- Problem to work on
Beginning with the opening line of the entries, return every line through the one containing "adequate processing capabilities.", both included, and nothing else. Omit pictures.

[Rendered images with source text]
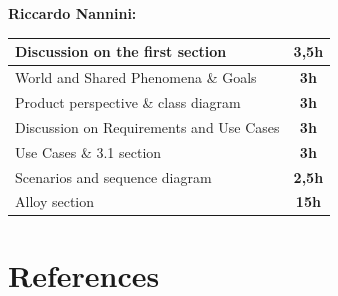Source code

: \documentclass[]{article}
\begin{document}
	
	\textbf{\large \\ \\ Riccardo Nannini:} \\ \newline
		\begin{tabular}{|l|c|}
			\hline
			Discussion on the first section &  \textbf{3,5h} \\ \hline
			\rowcolor[HTML]{DCDCDC} 
			World and Shared Phenomena \& Goals & \textbf{3h} \\ \hline
			Product perspective \& class diagram & \textbf{3h} \\ \hline
			\rowcolor[HTML]{DCDCDC} 
			Discussion on Requirements and Use Cases & \textbf{3h} \\ \hline
			Use Cases \& 3.1 section & \textbf{3h} \\ \hline
			\rowcolor[HTML]{DCDCDC} 
			Scenarios and sequence diagram & \textbf{2,5h} \\ \hline
			Alloy section & \textbf{15h} \\ \hline
		\end{tabular}
	
	\section{References}	
				
\end{document}
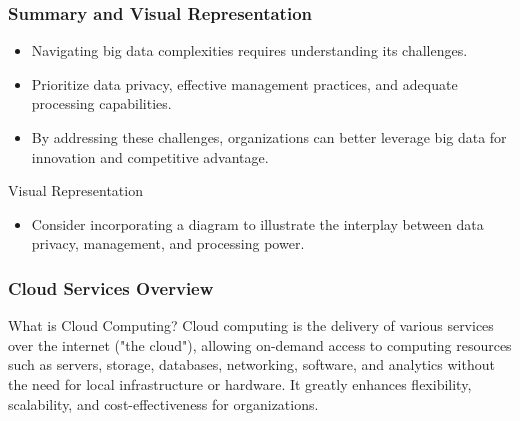 \documentclass[aspectratio=169]{beamer}
\begin{document}
\begin{frame}[fragile]
  \frametitle{Summary and Visual Representation}
  \begin{itemize}
    \item Navigating big data complexities requires understanding its challenges.
    \item Prioritize data privacy, effective management practices, and adequate processing capabilities.
    \item By addressing these challenges, organizations can better leverage big data for innovation and competitive advantage.
  \end{itemize}
  \begin{block}{Visual Representation}
    \begin{itemize}
      \item Consider incorporating a diagram to illustrate the interplay between data privacy, management, and processing power.
    \end{itemize}
  \end{block}
\end{frame}

\begin{frame}[fragile]
  \frametitle{Cloud Services Overview}
  \begin{block}{What is Cloud Computing?}
    Cloud computing is the delivery of various services over the internet ("the cloud"), allowing on-demand access to computing resources such as servers, storage, databases, networking, software, and analytics without the need for local infrastructure or hardware. It greatly enhances flexibility, scalability, and cost-effectiveness for organizations.
  \end{block}
\end{frame}
\end{document}
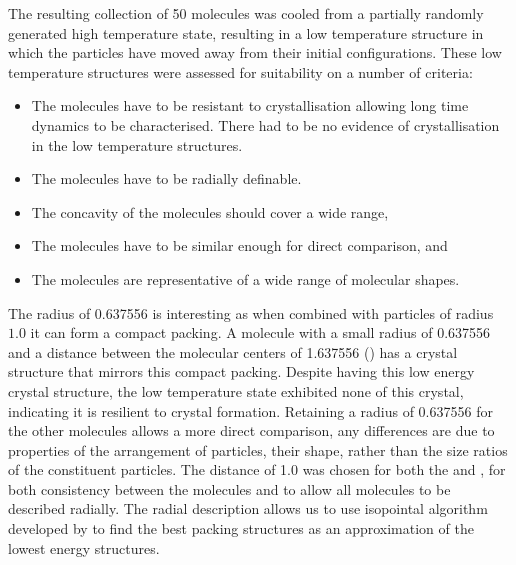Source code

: The resulting collection of 50 molecules was cooled from a partially randomly generated high temperature state, resulting in a low temperature structure in which the particles have moved away from their initial configurations. These low temperature structures were assessed for suitability on a number of criteria:
\begin{itemize}
    \item The molecules have to be resistant to crystallisation allowing long time dynamics to be characterised. There had to be no evidence of crystallisation in the low temperature structures.
    \item The molecules have to be radially definable.
    \item The concavity of the molecules should cover a wide range,
    \item The molecules have to be similar enough for direct comparison, and
    \item The molecules are representative of a wide range of molecular shapes.
\end{itemize}
The radius of 0.637556 is interesting as when combined with particles of radius $1.0$ it can form a compact packing. A molecule with a small radius of 0.637556 and a distance between the molecular centers of 1.637556 (\scon) has a crystal structure that mirrors this compact packing. Despite \scon having this low energy crystal structure, the low temperature state exhibited none of this crystal, indicating it is resilient to crystal formation. Retaining a radius of 0.637556 for the other molecules allows a more direct comparison, any differences are due to properties of the arrangement of particles, their shape, rather than the size ratios of the constituent particles. The distance of 1.0 was chosen for both the \tri and \sone, for both consistency between the molecules and to allow all molecules to be described radially. The radial description allows us to use isopointal algorithm developed by \textcite{hudson:10} to find the best packing structures as an approximation of the lowest energy structures.


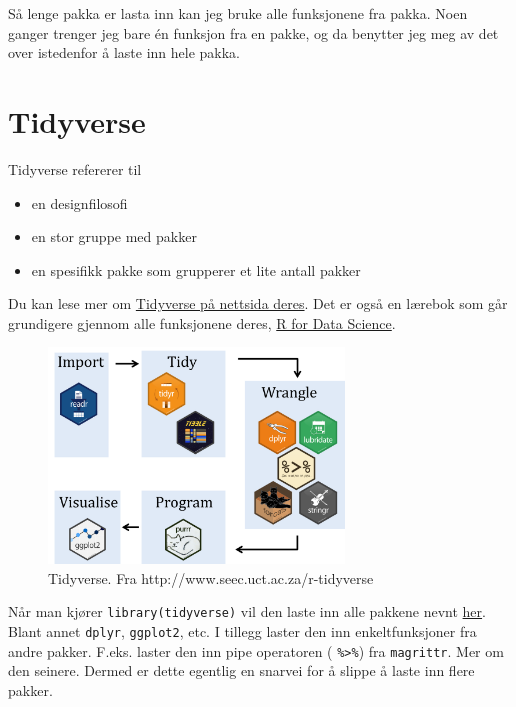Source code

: \documentclass[
  letterpaper,
  DIV=11,
  numbers=noendperiod]{scrreprt}
\providecommand{\tightlist}{%
  \setlength{\itemsep}{0pt}\setlength{\parskip}{0pt}}\usepackage{longtable,booktabs,array}
\begin{document}
Så lenge pakka er lasta inn kan jeg bruke alle funksjonene fra pakka.
Noen ganger trenger jeg bare én funksjon fra en pakke, og da benytter
jeg meg av det over istedenfor å laste inn hele pakka.

\hypertarget{tidyverse}{%
\section{Tidyverse}\label{tidyverse}}

Tidyverse refererer til

\begin{itemize}
\tightlist
\item
  en designfilosofi
\item
  en stor gruppe med pakker
\item
  en spesifikk pakke som grupperer et lite antall pakker
\end{itemize}

Du kan lese mer om \href{https://www.tidyverse.org/}{Tidyverse på
nettsida deres}. Det er også en lærebok som går grundigere gjennom alle
funksjonene deres, \href{https://r4ds.had.co.nz/}{R for Data Science}.

\begin{figure}

{\centering \includegraphics[width=0.7\textwidth,height=\textheight]{./img/tidy_workflow.png}

}

\caption{Tidyverse. Fra http://www.seec.uct.ac.za/r-tidyverse}

\end{figure}

Når man kjører \texttt{library(tidyverse)} vil den laste inn alle
pakkene nevnt \href{https://www.tidyverse.org/packages/}{her}. Blant
annet \texttt{dplyr}, \texttt{ggplot2}, etc. I tillegg laster den inn
enkeltfunksjoner fra andre pakker. F.eks. laster den inn pipe operatoren
( \texttt{\%\textgreater{}\%}) fra \texttt{magrittr}. Mer om den
seinere. Dermed er dette egentlig en snarvei for å slippe å laste inn
flere pakker.
\end{document}
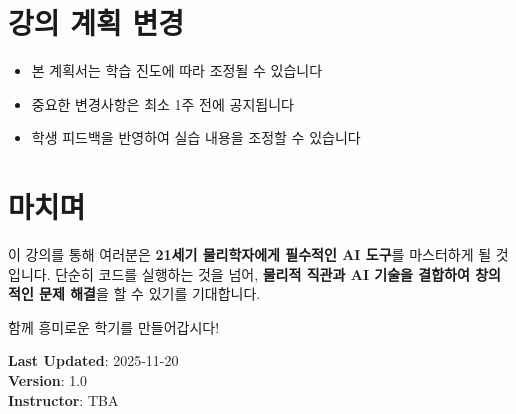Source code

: \documentclass[11pt,a4paper]{article}
\begin{document}
\section{강의 계획 변경}

\begin{itemize}[noitemsep]
    \item 본 계획서는 학습 진도에 따라 조정될 수 있습니다
    \item 중요한 변경사항은 최소 1주 전에 공지됩니다
    \item 학생 피드백을 반영하여 실습 내용을 조정할 수 있습니다
\end{itemize}

\vspace{1cm}

\section*{마치며}

이 강의를 통해 여러분은 \textbf{21세기 물리학자에게 필수적인 AI 도구}를 마스터하게 될 것입니다. 단순히 코드를 실행하는 것을 넘어, \textbf{물리적 직관과 AI 기술을 결합하여 창의적인 문제 해결}을 할 수 있기를 기대합니다.

함께 흥미로운 학기를 만들어갑시다!

\vspace{1cm}

\noindent\textbf{Last Updated}: 2025-11-20\\
\textbf{Version}: 1.0\\
\textbf{Instructor}: TBA
\end{document}
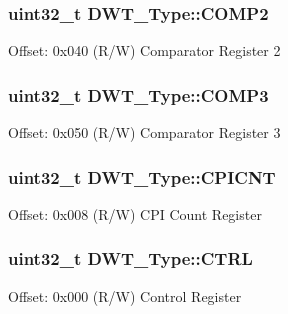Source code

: \subsubsection[{\texorpdfstring{C\+O\+M\+P2}{COMP2}}]{ uint32\+\_\+t D\+W\+T\+\_\+\+Type\+::\+C\+O\+M\+P2}\hypertarget{struct_d_w_t___type_a8927aedbe9fd6bdae8983088efc83332}{}\label{struct_d_w_t___type_a8927aedbe9fd6bdae8983088efc83332}
Offset\+: 0x040 (R/W) Comparator Register 2 
\subsubsection[{\texorpdfstring{C\+O\+M\+P3}{COMP3}}]{ uint32\+\_\+t D\+W\+T\+\_\+\+Type\+::\+C\+O\+M\+P3}\hypertarget{struct_d_w_t___type_a3df15697eec279dbbb4b4e9d9ae8b62f}{}\label{struct_d_w_t___type_a3df15697eec279dbbb4b4e9d9ae8b62f}
Offset\+: 0x050 (R/W) Comparator Register 3 
\subsubsection[{\texorpdfstring{C\+P\+I\+C\+NT}{CPICNT}}]{ uint32\+\_\+t D\+W\+T\+\_\+\+Type\+::\+C\+P\+I\+C\+NT}\hypertarget{struct_d_w_t___type_a88cca2ab8eb1b5b507817656ceed89fc}{}\label{struct_d_w_t___type_a88cca2ab8eb1b5b507817656ceed89fc}
Offset\+: 0x008 (R/W) C\+PI Count Register 
\subsubsection[{\texorpdfstring{C\+T\+RL}{CTRL}}]{ uint32\+\_\+t D\+W\+T\+\_\+\+Type\+::\+C\+T\+RL}\hypertarget{struct_d_w_t___type_a37964d64a58551b69ce4c8097210d37d}{}\label{struct_d_w_t___type_a37964d64a58551b69ce4c8097210d37d}
Offset\+: 0x000 (R/W) Control Register 
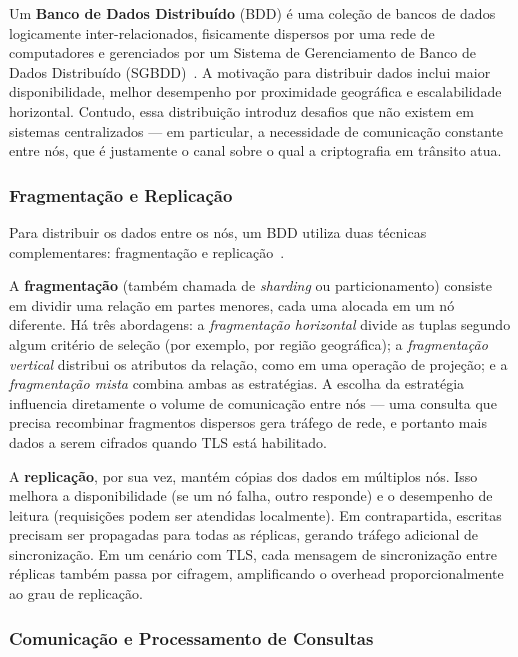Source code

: \documentclass[12pt]{article}
\begin{document}
Um \textbf{Banco de Dados Distribuído} (BDD) é uma coleção de bancos de dados
logicamente inter-relacionados, fisicamente dispersos por uma rede de
computadores e gerenciados por um Sistema de Gerenciamento de Banco de Dados
Distribuído (SGBDD)~\cite{elmasri2016fundamentals}. A motivação para distribuir
dados inclui maior disponibilidade, melhor desempenho por proximidade
geográfica e escalabilidade horizontal. Contudo, essa distribuição introduz
desafios que não existem em sistemas centralizados --- em particular, a
necessidade de comunicação constante entre nós, que é justamente o canal sobre
o qual a criptografia em trânsito atua.

\subsubsection{Fragmentação e Replicação}

Para distribuir os dados entre os nós, um BDD utiliza duas técnicas
complementares: fragmentação e replicação~\cite{elmasri2016fundamentals}.

A \textbf{fragmentação} (também chamada de \emph{sharding} ou particionamento)
consiste em dividir uma relação em partes menores, cada uma alocada em um nó
diferente. Há três abordagens: a \emph{fragmentação horizontal} divide as
tuplas segundo algum critério de seleção (por exemplo, por região geográfica);
a \emph{fragmentação vertical} distribui os atributos da relação, como em uma operação de projeção; e a
\emph{fragmentação mista} combina ambas as estratégias. A escolha da estratégia
influencia diretamente o volume de comunicação entre nós --- uma consulta que
precisa recombinar fragmentos dispersos gera tráfego de rede, e portanto mais
dados a serem cifrados quando TLS está habilitado.

A \textbf{replicação}, por sua vez, mantém cópias dos dados em múltiplos nós.
Isso melhora a disponibilidade (se um nó falha, outro responde) e o desempenho
de leitura (requisições podem ser atendidas localmente). Em contrapartida,
escritas precisam ser propagadas para todas as réplicas, gerando tráfego
adicional de sincronização. Em um cenário com TLS, cada mensagem de
sincronização entre réplicas também passa por cifragem, amplificando o overhead
proporcionalmente ao grau de replicação.

\subsubsection{Comunicação e Processamento de Consultas}
\end{document}
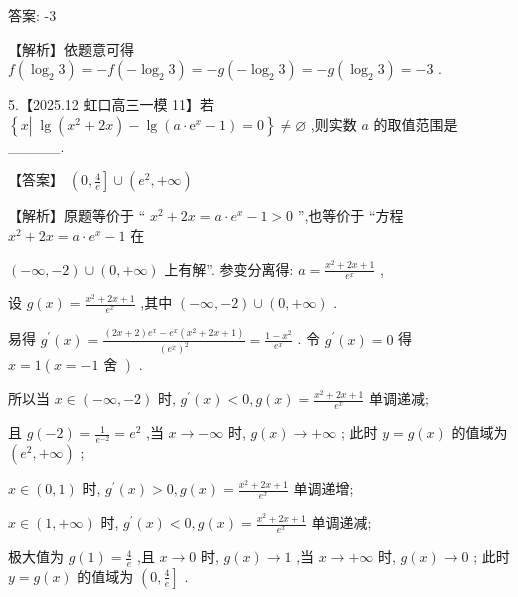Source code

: \documentclass[10pt]{article}
\begin{document}
答案: -3

【解析】依题意可得 \(f\left( {{\log }_{2}3}\right)  =  - f\left( {-{\log }_{2}3}\right)  =  - g\left( {-{\log }_{2}3}\right)  =  - g\left( {{\log }_{2}3}\right)  =  - 3\) .

5.【2025.12 虹口高三一模 11】若 \(\left\{  {x\left| {\;\lg \left( {{x}^{2} + {2x}}\right)  - \lg \left( {a \cdot  {\mathrm{e}}^{x} - 1}\right)  = 0}\right. }\right\}   \neq  \varnothing\) ,则实数 \(a\) 的取值范围是\_\_\_\_\_.

【答案】 \(\left( {0,\frac{4}{e}}\right\rbrack   \cup  \left( {{e}^{2}, + \infty }\right)\)

【解析】原题等价于 “ \({x}^{2} + {2x} = a \cdot  {e}^{x} - 1 > 0\) ”,也等价于 “方程 \({x}^{2} + {2x} = a \cdot  {e}^{x} - 1\) 在

\(\left( {-\infty , - 2}\right)  \cup  \left( {0, + \infty }\right)\) 上有解”. 参变分离得: \(a = \frac{{x}^{2} + {2x} + 1}{{e}^{x}}\) ,

设 \(g\left( x\right)  = \frac{{x}^{2} + {2x} + 1}{{e}^{x}}\) ,其中 \(\left( {-\infty , - 2}\right)  \cup  \left( {0, + \infty }\right)\) .

易得 \({g}^{\prime }\left( x\right)  = \frac{\left( {{2x} + 2}\right) {e}^{x} - {e}^{x}\left( {{x}^{2} + {2x} + 1}\right) }{{\left( {e}^{x}\right) }^{2}} = \frac{1 - {x}^{2}}{{e}^{x}}\) . 令 \({g}^{\prime }\left( x\right)  = 0\) 得 \(x = 1\left( {x =  - 1\text{ 舍 }}\right)\) .

所以当 \(x \in  \left( {-\infty , - 2}\right)\) 时, \({g}^{\prime }\left( x\right)  < 0,g\left( x\right)  = \frac{{x}^{2} + {2x} + 1}{{e}^{x}}\) 单调递减;

且 \(g\left( {-2}\right)  = \frac{1}{{e}^{-2}} = {e}^{2}\) ,当 \(x \rightarrow   - \infty\) 时, \(g\left( x\right)  \rightarrow   + \infty\) ; 此时 \(y = g\left( x\right)\) 的值域为 \(\left( {{e}^{2}, + \infty }\right)\) ;

\(x \in  \left( {0,1}\right)\) 时, \({g}^{\prime }\left( x\right)  > 0,g\left( x\right)  = \frac{{x}^{2} + {2x} + 1}{{e}^{x}}\) 单调递增;

\(x \in  \left( {1, + \infty }\right)\) 时, \({g}^{\prime }\left( x\right)  < 0,g\left( x\right)  = \frac{{x}^{2} + {2x} + 1}{{e}^{x}}\) 单调递减;

极大值为 \(g\left( 1\right)  = \frac{4}{e}\) ,且 \(x \rightarrow  0\) 时, \(g\left( x\right)  \rightarrow  1\) ,当 \(x \rightarrow   + \infty\) 时, \(g\left( x\right)  \rightarrow  0\) ; 此时 \(y = g\left( x\right)\) 的值域为 \(\left( {0,\frac{4}{e}}\right\rbrack\) .
\end{document}
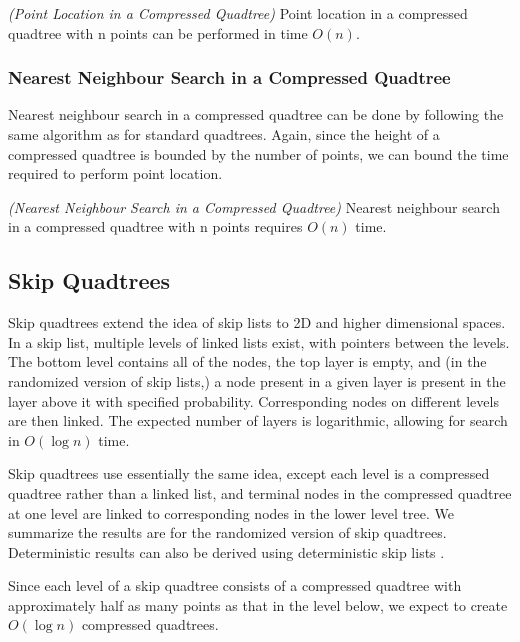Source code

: \documentclass[mcs]{scsthesis}
\begin{document}
\begin{thm} \emph{(Point Location in a Compressed Quadtree)} 
Point location in a compressed quadtree with n points can be performed in
time \(O(n)\). 
\end{thm}

\subsubsection{Nearest Neighbour Search in a Compressed Quadtree}

Nearest neighbour search in a compressed quadtree can be done by following the
same algorithm as for standard quadtrees. Again, since the height of a compressed
quadtree is bounded by the number of points, we can bound the time required to
perform point location.

\begin{thm} \emph{(Nearest Neighbour Search in a Compressed Quadtree)} 
Nearest neighbour search in a compressed quadtree with n points requires
\(O(n)\) time.
\end{thm}

\subsection{Skip Quadtrees}

Skip quadtrees extend the idea of skip lists \cite{skiplist} to 2D and higher
dimensional spaces. In a skip list, multiple levels of linked lists exist, with
pointers between the levels.  The bottom level contains all of the nodes, the
top layer is empty, and (in the randomized version of skip lists,) a node
present in a given layer is present in the layer above it with specified
probability.  Corresponding nodes on different levels are then linked. The
expected number of layers is logarithmic, allowing for search in \(O(\log n)\)
time.

Skip quadtrees use essentially the same idea, except each level is a
compressed quadtree rather than a linked list, and terminal nodes in the
compressed quadtree at one level are linked to corresponding nodes in the
lower level tree.  We summarize the results are for the randomized version of
skip quadtrees.  Deterministic results can also be derived using deterministic
skip lists \cite{skipquadtree}.

Since each level of a skip quadtree consists of a compressed quadtree with
approximately half as many points as that in the level below, we expect to
create \(O(\log n)\) compressed quadtrees.
\end{document}
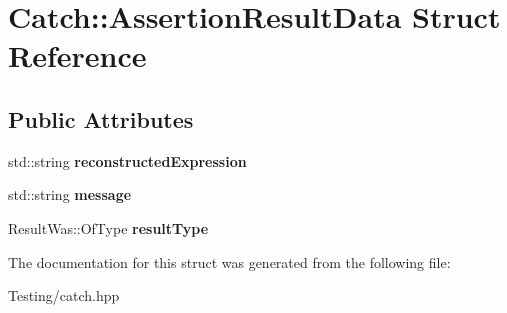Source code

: \hypertarget{struct_catch_1_1_assertion_result_data}{\section{Catch\-:\-:Assertion\-Result\-Data Struct Reference}
\label{struct_catch_1_1_assertion_result_data}
}
\subsection*{Public Attributes}
\begin{DoxyCompactItemize}
\item 
\hypertarget{struct_catch_1_1_assertion_result_data_a9e809d36fffbeb1c7d0cbe7382dd9595}{std\-::string {\bfseries reconstructed\-Expression}}\label{struct_catch_1_1_assertion_result_data_a9e809d36fffbeb1c7d0cbe7382dd9595}

\item 
\hypertarget{struct_catch_1_1_assertion_result_data_ac34215803c4c4a88f795879f61c1f7b4}{std\-::string {\bfseries message}}\label{struct_catch_1_1_assertion_result_data_ac34215803c4c4a88f795879f61c1f7b4}

\item 
\hypertarget{struct_catch_1_1_assertion_result_data_a7ceab4a7ff722aec5587e3748caf66b7}{Result\-Was\-::\-Of\-Type {\bfseries result\-Type}}\label{struct_catch_1_1_assertion_result_data_a7ceab4a7ff722aec5587e3748caf66b7}

\end{DoxyCompactItemize}


The documentation for this struct was generated from the following file\-:\begin{DoxyCompactItemize}
\item 
Testing/catch.\-hpp\end{DoxyCompactItemize}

- Task solution
Source code

: \documentclass[]{article}
\begin{document}
	
	\textbf{\large \\ \\ Riccardo Nannini:} \\ \newline
		\begin{tabular}{|l|c|}
			\hline
			Discussion on the first section &  \textbf{3,5h} \\ \hline
			\rowcolor[HTML]{DCDCDC} 
			World and Shared Phenomena \& Goals & \textbf{3h} \\ \hline
			Product perspective \& class diagram & \textbf{3h} \\ \hline
			\rowcolor[HTML]{DCDCDC} 
			Discussion on Requirements and Use Cases & \textbf{3h} \\ \hline
			Use Cases \& 3.1 section & \textbf{3h} \\ \hline
			\rowcolor[HTML]{DCDCDC} 
			Scenarios and sequence diagram & \textbf{2,5h} \\ \hline
			Alloy section & \textbf{15h} \\ \hline
		\end{tabular}
	
	\section{References}	
				
\end{document}
 \documentclass[aspectratio=169]{beamer}
\begin{document}
\begin{frame}[fragile]
  \frametitle{Summary and Visual Representation}
  \begin{itemize}
    \item Navigating big data complexities requires understanding its challenges.
    \item Prioritize data privacy, effective management practices, and adequate processing capabilities.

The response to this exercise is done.